RICHMOND, Va. -- Virginia's House speaker on Friday said she supports moving up the date for legalizing adult recreational use of marijuana in Virginia to this summer, a key change pushed by advocates who have sharply criticized legislation approved by lawmakers last month that would delay legalization until 2024.
Democratic Speaker Eileen Filler-Corn announced on Twitter that she will back an amendment to the bill with a July 1 legalization date.
“The time is now for us to act,” she said.
Filler-Corn said she will also push for other amendments, including a provision that calls for people who are currently incarcerated for nonviolent marijuana-related offenses to have an opportunity for resentencing.
Filler-Corn is also calling for an amendment that would automatically seal marijuana-related criminal records for nonviolent offenses on July 1. She also wants the legislation amended to legalize the private cultivation of “a limited number” of marijuana plants for personal use.
Filler-Corn said “legalization alone is not enough.”
“We must also address the historic targeting of black and brown individuals over non-violent marijuana-related offenses,” she tweeted, referring to the three additional amendments she has proposed.
Last month, lawmakers approved a bill to legalize marijuana for adult recreational use, but not until 2024, when retail sales of the drug would begin and regulations would go into effect to control the marijuana marketplace in Virginia.
With that vote, Virginia became the first Southern state to vote to legalize marijuana, joining 15 other states and the District of Columbia. But the bill was roundly criticized by some lawmakers and advocates who wanted simple possession legalized quickly to end penalties for people with small amounts of marijuana.

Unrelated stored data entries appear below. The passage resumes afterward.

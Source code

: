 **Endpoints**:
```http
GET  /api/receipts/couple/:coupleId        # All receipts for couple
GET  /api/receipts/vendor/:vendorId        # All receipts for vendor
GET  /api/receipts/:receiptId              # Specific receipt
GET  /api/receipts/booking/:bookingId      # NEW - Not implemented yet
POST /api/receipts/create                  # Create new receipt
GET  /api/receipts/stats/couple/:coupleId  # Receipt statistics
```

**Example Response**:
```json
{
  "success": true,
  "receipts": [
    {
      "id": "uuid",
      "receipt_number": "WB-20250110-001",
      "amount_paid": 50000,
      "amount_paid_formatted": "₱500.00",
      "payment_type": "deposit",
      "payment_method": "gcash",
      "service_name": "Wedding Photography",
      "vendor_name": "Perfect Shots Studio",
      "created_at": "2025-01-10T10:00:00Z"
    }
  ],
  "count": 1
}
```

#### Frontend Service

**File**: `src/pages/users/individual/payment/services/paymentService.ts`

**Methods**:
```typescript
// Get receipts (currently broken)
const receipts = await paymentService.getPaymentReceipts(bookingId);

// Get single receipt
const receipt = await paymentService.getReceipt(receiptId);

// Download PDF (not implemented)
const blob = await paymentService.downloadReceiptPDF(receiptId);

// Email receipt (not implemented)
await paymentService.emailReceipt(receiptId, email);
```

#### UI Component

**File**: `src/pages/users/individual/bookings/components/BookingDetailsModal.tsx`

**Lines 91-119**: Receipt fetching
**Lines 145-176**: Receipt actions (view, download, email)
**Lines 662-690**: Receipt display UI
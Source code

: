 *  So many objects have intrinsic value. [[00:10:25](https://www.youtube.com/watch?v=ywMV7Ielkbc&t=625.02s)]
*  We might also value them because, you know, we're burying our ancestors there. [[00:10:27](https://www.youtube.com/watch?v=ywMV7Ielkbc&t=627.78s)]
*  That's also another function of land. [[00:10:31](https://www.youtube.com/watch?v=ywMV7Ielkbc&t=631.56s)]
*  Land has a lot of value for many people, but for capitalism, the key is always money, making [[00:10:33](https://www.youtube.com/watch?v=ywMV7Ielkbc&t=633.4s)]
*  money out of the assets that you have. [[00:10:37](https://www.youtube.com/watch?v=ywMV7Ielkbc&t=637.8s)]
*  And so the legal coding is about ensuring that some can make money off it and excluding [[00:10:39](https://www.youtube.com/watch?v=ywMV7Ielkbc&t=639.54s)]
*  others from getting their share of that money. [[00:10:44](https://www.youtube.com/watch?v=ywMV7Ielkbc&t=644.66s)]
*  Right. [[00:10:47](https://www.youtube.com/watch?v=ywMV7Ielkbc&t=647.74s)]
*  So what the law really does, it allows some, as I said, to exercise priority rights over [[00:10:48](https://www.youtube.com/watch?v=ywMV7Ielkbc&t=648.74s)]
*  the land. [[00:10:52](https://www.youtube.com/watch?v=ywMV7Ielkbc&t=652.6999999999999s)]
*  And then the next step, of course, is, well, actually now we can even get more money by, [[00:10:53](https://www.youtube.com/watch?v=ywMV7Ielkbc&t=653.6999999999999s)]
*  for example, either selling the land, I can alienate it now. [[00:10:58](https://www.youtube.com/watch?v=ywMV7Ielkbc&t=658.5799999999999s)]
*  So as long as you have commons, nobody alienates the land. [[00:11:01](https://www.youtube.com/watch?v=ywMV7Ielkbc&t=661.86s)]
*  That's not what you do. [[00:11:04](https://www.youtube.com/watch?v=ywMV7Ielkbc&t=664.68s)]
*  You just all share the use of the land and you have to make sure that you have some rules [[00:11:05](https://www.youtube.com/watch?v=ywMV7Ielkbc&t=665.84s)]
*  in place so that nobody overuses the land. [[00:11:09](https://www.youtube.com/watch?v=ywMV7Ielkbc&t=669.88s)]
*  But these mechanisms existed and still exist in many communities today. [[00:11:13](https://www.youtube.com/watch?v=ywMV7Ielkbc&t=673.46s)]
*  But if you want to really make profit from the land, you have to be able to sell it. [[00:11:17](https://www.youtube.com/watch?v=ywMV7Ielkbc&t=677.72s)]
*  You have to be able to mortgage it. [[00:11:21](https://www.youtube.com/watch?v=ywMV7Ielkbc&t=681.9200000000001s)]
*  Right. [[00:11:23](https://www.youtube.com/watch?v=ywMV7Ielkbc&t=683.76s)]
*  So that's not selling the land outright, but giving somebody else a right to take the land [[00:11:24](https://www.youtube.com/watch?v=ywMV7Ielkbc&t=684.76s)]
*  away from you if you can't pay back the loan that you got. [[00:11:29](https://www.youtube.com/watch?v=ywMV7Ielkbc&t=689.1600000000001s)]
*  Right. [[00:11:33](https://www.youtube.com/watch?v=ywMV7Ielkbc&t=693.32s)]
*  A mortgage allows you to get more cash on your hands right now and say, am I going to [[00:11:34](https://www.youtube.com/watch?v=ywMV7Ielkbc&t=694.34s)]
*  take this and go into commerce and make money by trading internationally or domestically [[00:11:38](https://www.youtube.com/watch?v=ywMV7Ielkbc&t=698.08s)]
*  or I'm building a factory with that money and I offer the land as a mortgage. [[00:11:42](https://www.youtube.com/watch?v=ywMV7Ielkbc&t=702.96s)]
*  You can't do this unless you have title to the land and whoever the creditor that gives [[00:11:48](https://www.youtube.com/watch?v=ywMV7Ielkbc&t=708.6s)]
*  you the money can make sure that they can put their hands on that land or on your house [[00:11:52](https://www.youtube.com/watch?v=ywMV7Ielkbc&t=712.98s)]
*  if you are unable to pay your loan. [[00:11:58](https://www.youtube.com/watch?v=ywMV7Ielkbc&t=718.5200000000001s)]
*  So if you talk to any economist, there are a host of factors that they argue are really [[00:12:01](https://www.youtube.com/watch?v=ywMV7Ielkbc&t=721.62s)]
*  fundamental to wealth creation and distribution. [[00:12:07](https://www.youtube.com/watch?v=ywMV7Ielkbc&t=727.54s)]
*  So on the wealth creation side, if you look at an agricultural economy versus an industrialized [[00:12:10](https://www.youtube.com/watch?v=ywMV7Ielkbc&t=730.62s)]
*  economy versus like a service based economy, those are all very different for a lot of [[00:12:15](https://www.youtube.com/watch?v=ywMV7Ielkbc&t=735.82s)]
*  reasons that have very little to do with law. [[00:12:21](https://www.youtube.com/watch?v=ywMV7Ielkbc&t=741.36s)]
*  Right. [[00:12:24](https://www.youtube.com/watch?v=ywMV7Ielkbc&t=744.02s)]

Lawmakers last year decriminalized marijuana, making simple possession a civil penalty that can be punished by a fine of no more than $25.
The legislation to legalize simple possession beginning Jan. 1, 2024, has been on Democratic Gov. Ralph Northam's desk for a month now.
He has a deadline of Wednesday to send amendments to the House and Senate for their consideration.
Northam has not said publicly what amendments he plans to make, but suggested in an interview with VPM News on Wednesday that he, too, wanted a faster timeline on legalization.
“I personally don’t think we should be arresting or penalizing somebody for something we’re getting ready to legalize,” Northam said.
The Senate had sought to legalize simple possession on July 1 to immediately end punishments for people with small amounts of marijuana, but House Democrats had argued that legalization without a legal market for marijuana could promote the growth of the black market.
The nearly three-year delay in legalizing simple possession in the bill drew sharp criticism from the American Civil Liberties Union of Virginia, Marijuana Justice and other racial justice advocacy groups.